WASHINGTON, July 31, 2013 – The Army and Air Force Exchange Service is permanently removing 891 magazines from its stock, an assortment that includes The Saturday Evening Post, SpongeBob Comics, the Home Buyers Guide, Playboy and many others.
AAFES officials said they want to reduce space for the magazine product category in exchange stores by 33 percent beginning tomorrow. The additional exchange floor and shelf space will be given to products and services such as electronics, whose demand is increasing, officials said.
“The decision to no longer stock the material is a business decision driven by the time, money and energy required to facilitate buying habits, combined with decreasing demand,” Army Lt. Col. Antwan C. Williams, AAFES public affairs chief, said in a statement.
Consistent with its mission to provide quality merchandise and services to its customers at competitively low prices and to generate earnings which provide a dividend to support morale, welfare and recreation programs, Williams said, AAFES is adjusting its stock assortment to align offerings with industry counterparts.

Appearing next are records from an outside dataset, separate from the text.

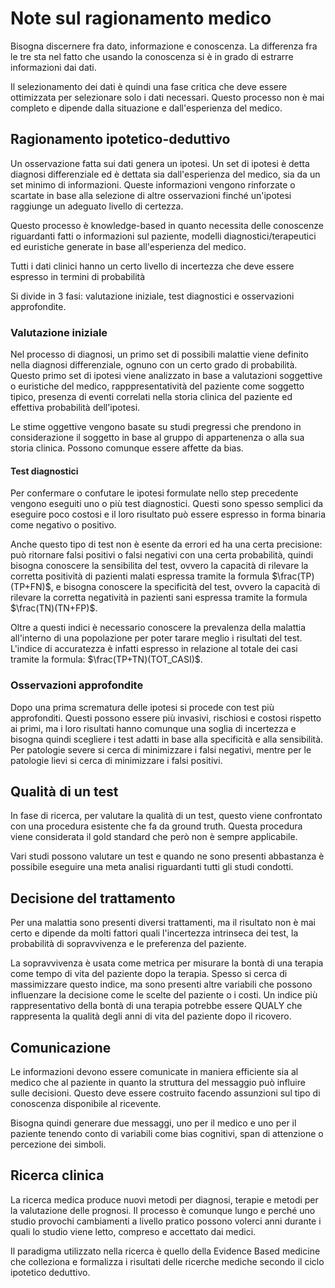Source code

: # Note sul ragionamento medico

Bisogna discernere fra dato, informazione e conoscenza. La differenza fra le tre sta nel fatto che usando la conoscenza si è in grado di estrarre informazioni dai dati.

Il selezionamento dei dati è quindi una fase critica che deve essere ottimizzata per selezionare solo i dati necessari. Questo processo non è mai completo e dipende dalla situazione e dall'esperienza del medico.

## Ragionamento ipotetico-deduttivo

Un osservazione fatta sui dati genera un ipotesi. Un set di ipotesi è detta diagnosi differenziale ed è dettata sia dall'esperienza del medico, sia da un set minimo di informazioni. Queste informazioni vengono rinforzate o scartate in base alla selezione di altre osservazioni finché un'ipotesi raggiunge un adeguato livello di certezza.

Questo processo è knowledge-based in quanto necessita delle conoscenze riguardanti fatti o informazioni sul paziente, modelli diagnostici/terapeutici ed euristiche generate in base all'esperienza del medico.

Tutti i dati clinici hanno un certo livello di incertezza che deve essere espresso in termini di probabilità

Si divide in 3 fasi: valutazione iniziale, test diagnostici e osservazioni approfondite.

### Valutazione iniziale

Nel processo di diagnosi, un primo set di possibili malattie viene definito nella diagnosi differenziale, ognuno con un certo grado di probabilità. Questo primo set di ipotesi viene analizzato in base a valutazioni soggettive o euristiche del medico, rapppresentatività del paziente come soggetto tipico, presenza di eventi correlati nella storia clinica del paziente ed effettiva probabilità dell'ipotesi.

Le stime oggettive vengono basate su studi pregressi che prendono in considerazione il soggetto in base al gruppo di appartenenza o alla sua storia clinica. Possono comunque essere affette da bias.

#### Test diagnostici

Per confermare o confutare le ipotesi formulate nello step precedente vengono eseguiti uno o più test diagnostici. Questi sono spesso semplici da eseguire poco costosi e il loro risultato può essere espresso in forma binaria come negativo o positivo.

Anche questo tipo di test non è esente da errori ed ha una certa precisione: può ritornare falsi positivi o falsi negativi con una certa probabilità, quindi bisogna conoscere la sensibilita del test, ovvero la capacità di rilevare la corretta positività di pazienti malati espressa tramite la formula $\frac(TP)(TP+FN)$, e bisogna conoscere la specificità del test, ovvero la capacità di rilevare la corretta negatività in pazienti sani espressa tramite la formula $\frac(TN)(TN+FP)$.

Oltre a questi indici è necessario conoscere la prevalenza della malattia all'interno di una popolazione per poter tarare meglio i risultati del test. L'indice di accuratezza è infatti espresso in relazione al totale dei casi tramite la formula: $\frac(TP+TN)(TOT_CASI)$.

### Osservazioni approfondite

Dopo una prima scrematura delle ipotesi si procede con test più approfonditi. Questi possono essere più invasivi, rischiosi e costosi rispetto ai primi, ma i loro risultati hanno comunque una soglia di incertezza e bisogna quindi scegliere i test adatti in base alla specificità e alla sensibilità. Per patologie severe si cerca di minimizzare i falsi negativi, mentre per le patologie lievi si cerca di minimizzare i falsi positivi.


## Qualità di un test

In fase di ricerca, per valutare la qualità di un test, questo viene confrontato con una procedura esistente che fa da ground truth. Questa procedura viene considerata il gold standard che però non è sempre applicabile.

Vari studi possono valutare un test e quando ne sono presenti abbastanza è possibile eseguire una meta analisi riguardanti tutti gli studi condotti.

## Decisione del trattamento

Per una malattia sono presenti diversi trattamenti, ma il risultato non è mai certo e dipende da molti fattori quali l'incertezza intrinseca dei test, la probabilità di sopravvivenza e le preferenza del paziente.

La sopravvivenza è usata come metrica per misurare la bontà di una terapia come tempo di vita del paziente dopo la terapia. Spesso si cerca di massimizzare questo indice, ma sono presenti altre variabili che possono influenzare la decisione come le scelte del paziente o i costi. Un indice più rappresentativo della bontà di una terapia potrebbe essere QUALY che rappresenta la qualità degli anni di vita del paziente dopo il ricovero.

## Comunicazione

Le informazioni devono essere comunicate in maniera efficiente sia al medico che al paziente in quanto la struttura del messaggio può influire sulle decisioni. Questo deve essere costruito facendo assunzioni sul tipo di conoscenza disponibile al ricevente.

Bisogna quindi generare due messaggi, uno per il medico e uno per il paziente tenendo conto di variabili come bias cognitivi, span di attenzione o percezione dei simboli.

## Ricerca clinica

La ricerca medica produce nuovi metodi per diagnosi, terapie e metodi per la valutazione delle prognosi. Il processo è comunque lungo e perché uno studio provochi cambiamenti a livello pratico possono volerci anni durante i quali lo studio viene letto, compreso e accettato dai medici.

Il paradigma utilizzato nella ricerca è quello della Evidence Based medicine che colleziona e formalizza i risultati delle ricerche mediche secondo il ciclo ipotetico deduttivo.

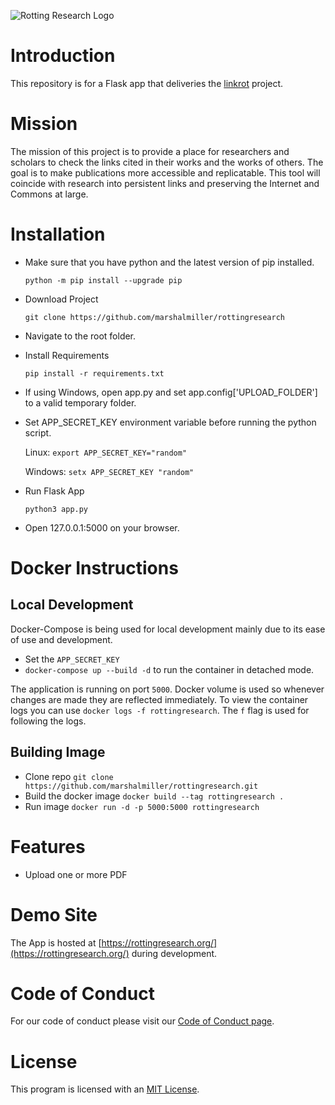 ![Rotting Research Logo](https://github.com/marshalmiller/rottingresearch/blob/a898614a4e933064a36478be259aee29b9f188fa/branding/project-banner/red/rottingresearch-github-project-banner-red.png)

# Introduction

This repository is for a Flask app that deliveries the [linkrot](https://github.com/marshalmiller/linkrot/) project.

# Mission

The mission of this project is to provide a place for researchers and scholars to check the links cited in their works and the works of others. The goal is to make publications more accessible and replicatable. This tool will coincide with research into persistent links and preserving the Internet and Commons at large.

# Installation

- Make sure that you have python and the latest version of pip installed.

  `python -m pip install --upgrade pip`

- Download Project

  `git clone https://github.com/marshalmiller/rottingresearch`

- Navigate to the root folder.

- Install Requirements

  `pip install -r requirements.txt`

- If using Windows, open app.py and set app.config['UPLOAD_FOLDER'] to a valid temporary folder.
- Set APP_SECRET_KEY environment variable before running the python script.

  Linux: `export APP_SECRET_KEY="random"`

  Windows: `setx APP_SECRET_KEY "random"`

- Run Flask App

  `python3 app.py`

- Open 127.0.0.1:5000 on your browser.

# Docker Instructions

## Local Development

Docker-Compose is being used for local development mainly due to its ease of use and development.

- Set the `APP_SECRET_KEY`
- `docker-compose up --build -d` to run the container in detached mode.

The application is running on port `5000`. Docker volume is used so whenever changes are made they are reflected immediately. To view the container logs you can use `docker logs -f rottingresearch`. The `f` flag is used for following the logs.

## Building Image

- Clone repo `git clone https://github.com/marshalmiller/rottingresearch.git`
- Build the docker image `docker build --tag rottingresearch .`
- Run image `docker run -d -p 5000:5000 rottingresearch`

# Features

- Upload one or more PDF

# Demo Site

The App is hosted at [https://rottingresearch.org/](https://rottingresearch.org/) during development.

# Code of Conduct

For our code of conduct please visit our [Code of Conduct page](https://github.com/marshalmiller/rottingresearch/blob/main/code_of_conduct.md).

# License

This program is licensed with an [MIT License](https://github.com/marshalmiller/linkrot/blob/main/LICENSE).
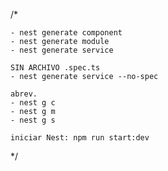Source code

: /*

    - nest generate component
    - nest generate module
    - nest generate service 

    SIN ARCHIVO .spec.ts
    - nest generate service --no-spec

    abrev.
    - nest g c
    - nest g m
    - nest g s

    iniciar Nest: npm run start:dev
*/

Retailers have seen a sustained decrease in demand for printed magazines, and sales of all magazines at exchange facilities fell 18.3 percent from 2011 to 2012, AAFES officials said.
Among the 891 magazines that AAFES exchanges no longer will sell are some adult titles, including Playboy, Penthouse, American Curves, and Tattoo. Along with other magazine sales, sales of adult sophisticate titles at AAFES stores have declined 86 percent since 1998.
“According to the Audit Bureau of Circulations, digital magazines continue to expand their presence in the industry,” Williams said. “Like their civilian counterparts, exchange shoppers’ increased reliance on digital devices to access content virtually has resulted in a sustained decrease in demand for printed magazines.”
Magazine sales “are on a sustained downward trajectory due to the proliferation of digital delivery,” he added, “and the exchange, as a government entity, is operating in a fiscally constrained environment that requires it to shrink expenses while growing sales and earnings.”